╔══

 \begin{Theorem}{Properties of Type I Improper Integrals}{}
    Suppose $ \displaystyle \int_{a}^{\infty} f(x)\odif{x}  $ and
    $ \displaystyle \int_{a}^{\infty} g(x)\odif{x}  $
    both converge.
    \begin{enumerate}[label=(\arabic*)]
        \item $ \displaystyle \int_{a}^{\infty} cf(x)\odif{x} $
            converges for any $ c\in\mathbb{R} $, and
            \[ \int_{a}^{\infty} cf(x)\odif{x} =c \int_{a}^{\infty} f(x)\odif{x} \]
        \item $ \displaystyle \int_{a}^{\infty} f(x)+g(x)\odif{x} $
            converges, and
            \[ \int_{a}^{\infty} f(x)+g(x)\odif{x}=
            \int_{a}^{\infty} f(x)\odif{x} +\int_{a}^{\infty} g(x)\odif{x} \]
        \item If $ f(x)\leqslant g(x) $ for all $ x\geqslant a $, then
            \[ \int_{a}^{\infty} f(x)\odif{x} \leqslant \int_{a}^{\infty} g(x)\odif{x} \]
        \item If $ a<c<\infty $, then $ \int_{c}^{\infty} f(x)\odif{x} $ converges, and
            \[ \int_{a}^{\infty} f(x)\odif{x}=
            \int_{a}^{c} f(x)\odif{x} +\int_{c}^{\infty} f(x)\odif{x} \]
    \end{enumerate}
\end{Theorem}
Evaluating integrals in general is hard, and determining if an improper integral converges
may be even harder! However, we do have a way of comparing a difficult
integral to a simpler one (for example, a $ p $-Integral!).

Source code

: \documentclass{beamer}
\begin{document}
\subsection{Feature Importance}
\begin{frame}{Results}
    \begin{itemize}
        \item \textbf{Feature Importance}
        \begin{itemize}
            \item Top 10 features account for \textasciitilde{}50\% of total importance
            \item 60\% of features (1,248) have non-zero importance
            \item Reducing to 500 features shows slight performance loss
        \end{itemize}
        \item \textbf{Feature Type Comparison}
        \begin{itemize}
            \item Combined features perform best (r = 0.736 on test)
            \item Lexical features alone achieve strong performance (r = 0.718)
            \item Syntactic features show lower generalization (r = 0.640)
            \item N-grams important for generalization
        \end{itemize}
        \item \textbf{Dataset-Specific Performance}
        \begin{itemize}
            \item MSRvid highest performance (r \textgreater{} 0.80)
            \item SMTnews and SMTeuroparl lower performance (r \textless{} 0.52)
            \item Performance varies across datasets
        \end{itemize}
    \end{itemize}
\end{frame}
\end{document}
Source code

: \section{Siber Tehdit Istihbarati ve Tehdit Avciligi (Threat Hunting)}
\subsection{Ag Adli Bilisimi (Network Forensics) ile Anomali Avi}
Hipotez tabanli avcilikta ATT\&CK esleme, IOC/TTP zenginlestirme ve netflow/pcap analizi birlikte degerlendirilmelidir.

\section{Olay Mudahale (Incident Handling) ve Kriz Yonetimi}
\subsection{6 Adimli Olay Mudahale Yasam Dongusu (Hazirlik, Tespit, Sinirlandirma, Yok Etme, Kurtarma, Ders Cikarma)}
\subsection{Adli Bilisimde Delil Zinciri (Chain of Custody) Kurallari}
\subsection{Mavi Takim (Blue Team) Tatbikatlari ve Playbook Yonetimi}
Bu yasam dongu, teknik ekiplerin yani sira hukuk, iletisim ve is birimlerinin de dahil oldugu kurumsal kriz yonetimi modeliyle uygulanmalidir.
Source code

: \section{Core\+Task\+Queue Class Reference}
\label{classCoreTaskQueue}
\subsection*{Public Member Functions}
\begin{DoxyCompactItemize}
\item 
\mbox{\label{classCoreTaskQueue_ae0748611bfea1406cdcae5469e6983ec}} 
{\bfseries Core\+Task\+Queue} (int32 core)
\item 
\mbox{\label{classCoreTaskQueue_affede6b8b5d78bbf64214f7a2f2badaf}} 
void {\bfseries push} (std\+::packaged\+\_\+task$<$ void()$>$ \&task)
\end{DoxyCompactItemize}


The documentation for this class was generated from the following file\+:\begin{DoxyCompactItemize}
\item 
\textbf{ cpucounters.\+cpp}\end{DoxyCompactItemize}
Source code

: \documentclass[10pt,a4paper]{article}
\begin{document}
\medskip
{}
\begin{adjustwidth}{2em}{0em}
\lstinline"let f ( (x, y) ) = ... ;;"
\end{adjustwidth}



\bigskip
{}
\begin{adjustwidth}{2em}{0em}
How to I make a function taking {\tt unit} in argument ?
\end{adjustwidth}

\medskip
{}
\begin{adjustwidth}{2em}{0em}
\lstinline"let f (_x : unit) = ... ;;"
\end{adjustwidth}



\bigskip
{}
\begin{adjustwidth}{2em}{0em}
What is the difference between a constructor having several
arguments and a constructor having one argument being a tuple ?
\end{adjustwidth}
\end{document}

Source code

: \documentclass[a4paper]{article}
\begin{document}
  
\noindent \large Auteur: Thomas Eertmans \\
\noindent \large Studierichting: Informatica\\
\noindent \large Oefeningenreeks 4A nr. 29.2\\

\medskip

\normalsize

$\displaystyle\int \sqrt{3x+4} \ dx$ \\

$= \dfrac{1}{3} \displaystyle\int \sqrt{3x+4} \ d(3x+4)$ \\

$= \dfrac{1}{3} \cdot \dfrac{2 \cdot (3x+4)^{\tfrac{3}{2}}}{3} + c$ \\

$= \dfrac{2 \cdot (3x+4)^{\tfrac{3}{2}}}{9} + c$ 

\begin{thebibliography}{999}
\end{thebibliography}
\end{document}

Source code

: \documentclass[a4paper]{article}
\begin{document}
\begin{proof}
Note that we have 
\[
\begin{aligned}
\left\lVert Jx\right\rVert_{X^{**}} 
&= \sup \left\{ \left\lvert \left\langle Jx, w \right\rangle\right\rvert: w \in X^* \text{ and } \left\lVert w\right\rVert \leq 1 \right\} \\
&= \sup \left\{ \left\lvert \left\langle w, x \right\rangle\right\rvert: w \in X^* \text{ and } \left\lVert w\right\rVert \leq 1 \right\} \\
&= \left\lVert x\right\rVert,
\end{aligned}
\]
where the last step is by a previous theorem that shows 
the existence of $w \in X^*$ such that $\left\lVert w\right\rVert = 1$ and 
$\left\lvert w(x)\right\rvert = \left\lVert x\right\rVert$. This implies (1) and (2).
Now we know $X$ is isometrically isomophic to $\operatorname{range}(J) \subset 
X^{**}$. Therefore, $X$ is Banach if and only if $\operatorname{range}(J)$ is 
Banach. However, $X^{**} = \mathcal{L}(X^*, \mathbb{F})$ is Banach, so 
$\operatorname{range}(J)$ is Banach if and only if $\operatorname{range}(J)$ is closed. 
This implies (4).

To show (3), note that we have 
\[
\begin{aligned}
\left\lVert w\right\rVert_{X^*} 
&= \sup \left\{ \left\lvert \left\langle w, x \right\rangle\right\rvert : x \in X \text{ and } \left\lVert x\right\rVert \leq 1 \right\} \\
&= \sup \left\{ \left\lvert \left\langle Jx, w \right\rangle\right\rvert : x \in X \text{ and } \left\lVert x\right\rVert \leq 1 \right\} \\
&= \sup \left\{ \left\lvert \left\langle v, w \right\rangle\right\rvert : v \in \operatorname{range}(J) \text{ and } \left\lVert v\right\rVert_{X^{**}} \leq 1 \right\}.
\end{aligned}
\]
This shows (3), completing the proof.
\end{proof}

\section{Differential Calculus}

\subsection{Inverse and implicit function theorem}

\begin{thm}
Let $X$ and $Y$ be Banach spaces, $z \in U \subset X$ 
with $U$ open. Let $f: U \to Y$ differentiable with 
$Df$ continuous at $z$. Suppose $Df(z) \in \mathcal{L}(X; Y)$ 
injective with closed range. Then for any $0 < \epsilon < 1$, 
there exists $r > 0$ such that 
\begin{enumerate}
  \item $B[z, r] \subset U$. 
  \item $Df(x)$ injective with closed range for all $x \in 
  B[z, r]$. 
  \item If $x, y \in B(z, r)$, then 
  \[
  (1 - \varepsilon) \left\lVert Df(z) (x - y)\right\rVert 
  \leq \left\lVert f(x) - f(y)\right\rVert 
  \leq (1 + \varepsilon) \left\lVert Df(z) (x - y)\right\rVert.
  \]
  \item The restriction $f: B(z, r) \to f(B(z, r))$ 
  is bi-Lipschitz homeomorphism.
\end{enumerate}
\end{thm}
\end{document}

╚══

__How to complete this task__
When a line in the material includes the word "mathcal", copy it out.

__Reply__
Banach. However, $X^{**} = \mathcal{L}(X^*, \mathbb{F})$ is Banach, so 
$Df$ continuous at $z$. Suppose $Df(z) \in \mathcal{L}(X; Y)$ 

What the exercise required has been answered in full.